Endemic goiters arising from iodine deficiency are associated with sometimes immense thyroid hypertrophy, hypothyroidism, and cretinism. Sporadic goiters are generally asymptomatic and found either by a clinician's physical examination or by the patient's observation of neck enlargement. Occasionally, the goiter may produce symptoms caused by pressure on anterior neck structures, including the trachea (wheezing, cough, globus hystericus [anterior neck pressure]), the esophagus (dysphagia), and the recurrent laryngeal nerve (hoarseness).
Rarely, the obstruction can be dangerous because of narrowing of the trachea and the development of tracheitis with edema and tracheomalacia, leading to severe narrowing of the airway with serious obstruction resulting in a respiratory emergency. (Tracheal compression and the results of its surgical treatment are seen in the images below.)

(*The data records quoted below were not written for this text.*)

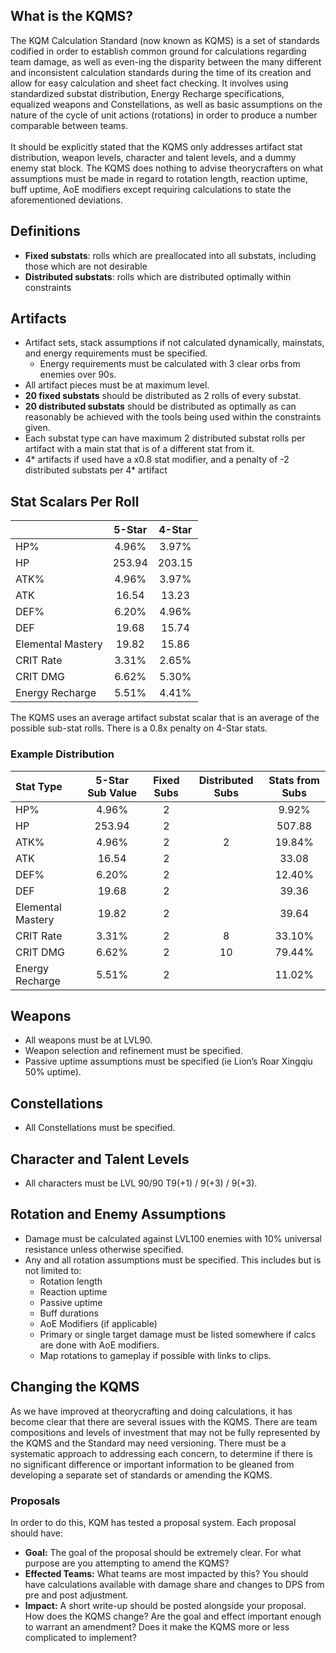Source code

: ## What is the KQMS?
The KQM Calculation Standard (now known as KQMS) is a set of standards codified in order to establish common ground for calculations regarding team damage, as well as even-ing the disparity between the many different and inconsistent calculation standards during the time of its creation and allow for easy calculation and sheet fact checking. It involves using standardized substat distribution, Energy Recharge specifications, equalized weapons and Constellations, as well as basic assumptions on the nature of the cycle of unit actions (rotations) in order to produce a number comparable between teams. 
<br></br>
It should be explicitly stated that the KQMS only addresses artifact stat distribution, weapon levels, character and talent levels, and a dummy enemy stat block. The KQMS does nothing to advise theorycrafters on what assumptions must be made in regard to rotation length, reaction uptime, buff uptime, AoE modifiers except requiring calculations to state the aforementioned deviations.


## Definitions
- **Fixed substats**: rolls which are preallocated into all substats, including those which are not desirable
- **Distributed substats**: rolls which are distributed optimally within constraints

## Artifacts
- Artifact sets, stack assumptions if not calculated dynamically, mainstats, and energy requirements must be specified.
    - Energy requirements must be calculated with 3 clear orbs from enemies over 90s.
- All artifact pieces must be at maximum level.
- **20 fixed substats** should be distributed as 2 rolls of every substat.
- **20 distributed substats** should be distributed as optimally as can reasonably be achieved with the tools being used within the constraints given.
- Each substat type can have maximum 2 distributed substat rolls per artifact with a main stat that is of a different stat from it.
- 4* artifacts if used have a x0.8 stat modifier, and a penalty of -2 distributed substats per 4* artifact

## Stat Scalars Per Roll
|                   | <div class="s5">5-Star</div> | <div class="s4">4-Star</div> |
|:------------------|:----------------------------:|:----------------------------:|
| HP%               |                        4.96% |                        3.97% |
| HP                |                       253.94 |                       203.15 |
| ATK%              |                        4.96% |                        3.97% |
| ATK               |                        16.54 |                        13.23 |
| DEF%              |                        6.20% |                        4.96% |
| DEF               |                        19.68 |                        15.74 |
| Elemental Mastery |                        19.82 |                        15.86 |
| CRIT Rate         |                        3.31% |                        2.65% |
| CRIT DMG          |                        6.62% |                        5.30% |
| Energy Recharge   |                        5.51% |                        4.41% |

The KQMS uses an average artifact substat scalar that is an average of the possible sub-stat rolls. There is a 0.8x penalty on 4-Star stats.

### Example Distribution

 **Stat Type**         | **<div class="s5">5-Star Sub Value</div>** | **Fixed Subs** | **Distributed Subs** | **Stats from Subs** 
|:---------------------|:-------------------------------------:|:--------------:|:--------------------:|:---------:
 HP%               | 4.96%                                 | 2              |                      | 9.92%     
 HP                | 253.94                                | 2              |                      | 507.88    
 ATK%              | 4.96%                                 | 2              | 2                    | 19.84%    
 ATK               | 16.54                                 | 2              |                      | 33.08     
 DEF%              | 6.20%                                 | 2              |                      | 12.40%    
 DEF               | 19.68                                 | 2              |                      | 39.36     
 Elemental Mastery | 19.82                                 | 2              |                      | 39.64     
 CRIT Rate         | 3.31%                                 | 2              | 8                    | 33.10%     
 CRIT DMG          | 6.62%                                 | 2              | 10                   | 79.44%    
 Energy Recharge   | 5.51%                                 | 2              |                      | 11.02%    


 <!--![](/kqms/example_distribution.png) -->

## Weapons
- All weapons must be at LVL90.
- Weapon selection and refinement must be specified.
- Passive uptime assumptions must be specified (ie Lion’s Roar Xingqiu 50% uptime).

## Constellations
- All Constellations must be specified.

## Character and Talent Levels
- All characters must be LVL 90/90 T9(+1) / 9(+3) / 9(+3).

## Rotation and Enemy Assumptions
- Damage must be calculated against LVL100 enemies with 10% universal resistance unless otherwise specified. 
- Any and all rotation assumptions must be specified. This includes but is not limited to:
    - Rotation length
    - Reaction uptime
    - Passive uptime
    - Buff durations
    - AoE Modifiers (if applicable)
    - Primary or single target damage must be listed somewhere if calcs are done with AoE modifiers.
    - Map rotations to gameplay if possible with links to clips.

## Changing the KQMS
As we have improved at theorycrafting and doing calculations, it has become clear that there are several issues with the KQMS. There are team compositions and levels of investment that may not be fully represented by the KQMS and the Standard may need versioning. There must be a systematic approach to addressing each concern, to determine if there is no significant difference or important information to be gleaned from developing a separate set of standards or amending the KQMS.


### Proposals
In order to do this, KQM has tested a proposal system. Each proposal should have:
- **Goal:** The goal of the proposal should be extremely clear. For what purpose are you attempting to amend the KQMS?
- **Effected Teams:** What teams are most impacted by this? You should have calculations available with damage share and changes to DPS from pre and post adjustment.
- **Impact:** A short write-up should be posted alongside your proposal. How does the KQMS change? Are the goal and effect important enough to warrant an amendment? Does it make the KQMS more or less complicated to implement?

No convincing epidemiologic studies suggest that race plays an important role in the development of nontoxic goiter. Generally, the lower socioeconomic conditions in nonindustrialized countries resulting in iodine deficiency have a more important role than race does in the development of a goiter.
Diffuse and nodular goiter is more common in women than in men. According to the best estimate, the incidence of goiter in women is 1.2-4.3 times as great as that in men.
Sporadic goiter from dyshormonogenesis, a genetic error in proteins that are necessary for thyroid hormone synthesis, occurs during childhood. Endemic goiter due to iodine deficiency occurs during childhood, with the goiter's size increasing with age. Other causes of sporadic goiter rarely occur before puberty and do not have a peak age of occurrence. Thyroid nodules increase in incidence with age.